If it only makes the people suffer: bad.
The Wall Street Journal reported Sunday that “Venezuelan oil exports are at risk thanks to a partial blockade targeting sanctioned tankers — the kind that carry about 70% of the country’s crude.” The story continued, “Were Venezuela’s oil shipments to stop, or sharply decline, the Cubans know it would be devastating.”
Cuban exile and energy expert Jorge Piñón told the Journal, “It would be the collapse of the Cuban economy, no question about it.”
Communist Cuba has relied on foreign benefactors to stay afloat, pretty much since Fidel Castro and his butcher boys like Che Guevara seized power more than 60 years ago. In recent years, the regime — ruled since 2018 by Communist party chief Miguel Díaz-Canel — relies on the largess of Venezuelan strongman Nicolás Maduro for cheap oil the country can’t afford to buy at market price.
Domino effect?

78% of Cuba’s people want to leave, and guess where they want to go? We used to take Cubans because for many years they were escaping Castro’s brand of communism, but Soviet style communism has been dead for almost 35 years. That doesn’t mean communism has gone away; it paused, licked its wounds for a while and came back disguised as climate alarmism and “green” mandates, ESG, and DEI. The Cubans might think they’re escaping communism, but are they really?
The really big question if Communism falls in Cuba, is what will all the Cuban expatriates in Miami do? Go back to Cuba and try to recover their seized properties? That won’t go over well. Could be a bad situation for those who left and for those who stayed behind.
F:
Cross that bridge when they get there. First, let’s topple Communism. Then let the Cuban people sort out the situation.
In the meantime, I’m all for welcoming Cuban immigrants to America. In my experience, Cubans are, collectively, among the best immigrants.* They assimilate, they work hard, they hate communism.
*I know a number of Cuban immigrants, now American citizens.
When I have pointed out to a lefty that Latin America or a given country in Latin America has done better than Cuba for a given health or economic parameter, the standard reply has been that the reason for Cuba’s relatively worse performance is that Cuba didn’t have “help.”
Which pointedly ignores the “help” that Cuba got for three decades from the Soviet Union and for two plus decades from Venezuela.

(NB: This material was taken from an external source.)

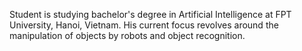 Student is studying bachelor's degree in Artificial Intelligence at FPT University, Hanoi, Vietnam. His current focus revolves around the manipulation of objects by robots and object recognition.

Gringo, what they are saying is that the Communist Paradise (TM) can’t make it without a lot of trade with the big bad capitalist USA.
F
There is one case where returning property to Cuban expats could be a win-win. After the loss of the Soviet Union sugar daddy, Cuba could not find a market for its sugar. Former sugar planting land lay fallow, and within several years got invaded by marabú, a shrub from Africa that has been in Cuba for over a century. It is estimated that marabú has infested 20-25% of Cuba’s agricultural land, though Micheal Totten estimates 50% in his article. The Lost World, Part 1
That “invasive weed” would be marabú.
C. Wright Mills mentioned marabú in Listen Yankee, his polemic in support of Castro. Mills pointed out that a solution for marabú infestation was well-known: prevention.

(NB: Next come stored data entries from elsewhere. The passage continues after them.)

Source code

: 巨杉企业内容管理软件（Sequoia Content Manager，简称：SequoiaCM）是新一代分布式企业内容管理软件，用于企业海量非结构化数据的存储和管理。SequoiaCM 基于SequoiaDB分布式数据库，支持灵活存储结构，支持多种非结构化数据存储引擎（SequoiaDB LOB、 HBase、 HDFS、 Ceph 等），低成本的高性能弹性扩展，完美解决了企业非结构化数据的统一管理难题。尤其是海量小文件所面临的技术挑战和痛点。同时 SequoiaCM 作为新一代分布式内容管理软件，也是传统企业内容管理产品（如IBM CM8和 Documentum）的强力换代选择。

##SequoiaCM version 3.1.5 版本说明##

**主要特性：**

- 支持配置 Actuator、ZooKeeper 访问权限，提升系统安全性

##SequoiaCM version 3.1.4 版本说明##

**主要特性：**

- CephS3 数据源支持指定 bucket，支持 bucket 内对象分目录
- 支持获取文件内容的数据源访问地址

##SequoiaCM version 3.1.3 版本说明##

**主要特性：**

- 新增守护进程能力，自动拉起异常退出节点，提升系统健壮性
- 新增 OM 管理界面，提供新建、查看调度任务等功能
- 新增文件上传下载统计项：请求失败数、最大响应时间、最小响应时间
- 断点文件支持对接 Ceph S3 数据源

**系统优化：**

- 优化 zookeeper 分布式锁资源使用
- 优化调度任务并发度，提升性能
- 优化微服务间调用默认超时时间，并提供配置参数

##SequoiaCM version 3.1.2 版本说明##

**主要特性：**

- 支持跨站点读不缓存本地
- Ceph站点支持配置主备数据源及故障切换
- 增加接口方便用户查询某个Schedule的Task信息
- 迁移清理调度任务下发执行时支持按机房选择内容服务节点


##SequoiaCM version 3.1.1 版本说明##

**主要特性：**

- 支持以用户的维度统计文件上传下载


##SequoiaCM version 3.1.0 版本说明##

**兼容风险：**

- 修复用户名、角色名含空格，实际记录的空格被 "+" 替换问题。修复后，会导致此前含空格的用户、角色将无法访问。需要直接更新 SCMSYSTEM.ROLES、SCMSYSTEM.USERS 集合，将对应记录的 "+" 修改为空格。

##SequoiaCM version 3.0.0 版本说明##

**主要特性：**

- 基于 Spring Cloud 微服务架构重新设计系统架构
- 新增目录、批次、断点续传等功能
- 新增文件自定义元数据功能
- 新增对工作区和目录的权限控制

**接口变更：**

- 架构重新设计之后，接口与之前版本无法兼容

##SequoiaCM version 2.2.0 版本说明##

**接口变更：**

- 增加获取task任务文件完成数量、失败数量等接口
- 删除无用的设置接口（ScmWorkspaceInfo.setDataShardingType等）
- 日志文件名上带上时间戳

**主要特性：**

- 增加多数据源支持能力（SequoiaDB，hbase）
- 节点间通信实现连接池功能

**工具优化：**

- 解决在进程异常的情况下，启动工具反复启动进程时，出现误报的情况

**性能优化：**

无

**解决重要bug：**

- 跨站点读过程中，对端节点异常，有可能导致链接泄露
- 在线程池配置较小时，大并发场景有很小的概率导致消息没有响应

Had Cuba turned its fallow former sugar land into pasture, using pangola, this excerpt from Mills suggests that the marabú infestation could have been avoided. As Cuba was importing massive amounts of corn from the USSR to feed its cattle and milk cows, this would have been a good solution: substituting Soviet corn with Cuban grass (or corn). But all-knowing, all-controlling Fidel did not think of this, so it was not done.
Actually, one can get rid of marabú— the same way one gets rid of mesquite, another pesky shrub—physical removal with bulldozers or the like. But this requires capital, which no one in Cuba has. Deed the marabú land back to the former owners, and let them pay to bulldoze the marabú. As most of the marabú land is government-owned, no one would be booted off it.

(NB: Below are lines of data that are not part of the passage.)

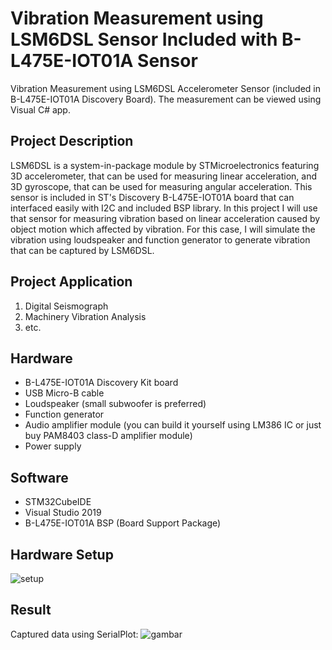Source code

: # Vibration Measurement using LSM6DSL Sensor Included with B-L475E-IOT01A Sensor
Vibration Measurement using LSM6DSL Accelerometer Sensor (included in B-L475E-IOT01A Discovery Board).
The measurement can be viewed using Visual C# app.

## Project Description
LSM6DSL is a system-in-package module by STMicroelectronics featuring 3D accelerometer, that can be used for measuring linear acceleration, and 3D gyroscope, that can be used for measuring angular acceleration. This sensor is included in ST's Discovery B-L475E-IOT01A board that can interfaced easily with I2C and included BSP library.
In this project I will use that sensor for measuring vibration based on linear acceleration caused by object motion which affected by vibration. For this case, I will simulate the vibration using loudspeaker and function generator to generate vibration that can be captured by LSM6DSL.

## Project Application
1. Digital Seismograph
2. Machinery Vibration Analysis
3. etc.

## Hardware
- B-L475E-IOT01A Discovery Kit board
- USB Micro-B cable
- Loudspeaker (small subwoofer is preferred)
- Function generator
- Audio amplifier module (you can build it yourself using LM386 IC or just buy PAM8403 class-D amplifier module)
- Power supply

## Software
- STM32CubeIDE
- Visual Studio 2019
- B-L475E-IOT01A BSP (Board Support Package)

## Hardware Setup
![setup](https://user-images.githubusercontent.com/57849203/128018378-8dfddde6-cc35-4c48-a18d-7f4c740b32a3.jpg)

## Result
Captured data using SerialPlot:
![gambar](https://user-images.githubusercontent.com/57849203/128017665-9f29a945-ce84-406e-94b4-f94f481f69e6.png)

(As an example of the utter failure of Castrista agriculture, consider milk. From 1961to 1990, milk production tripled in Cuba, and doubled in Latin America. Post 1990, the loss of the Soviet sugar daddy and Soviet corn, coupled with the marabú infested land that could have been turned into cattle pasture, milk production in Cuba declined by about two thirds, while in Latin America it more than doubled. For 1961 to present: milk production in Cuba increased by about 10%,while in Latin America it more than quadrupled.)
Someone really ought to tell Madmani…
(Or maybe NYC voters…though it’s a bit late for that…)
If Cuba falls Venezuela cannot stand.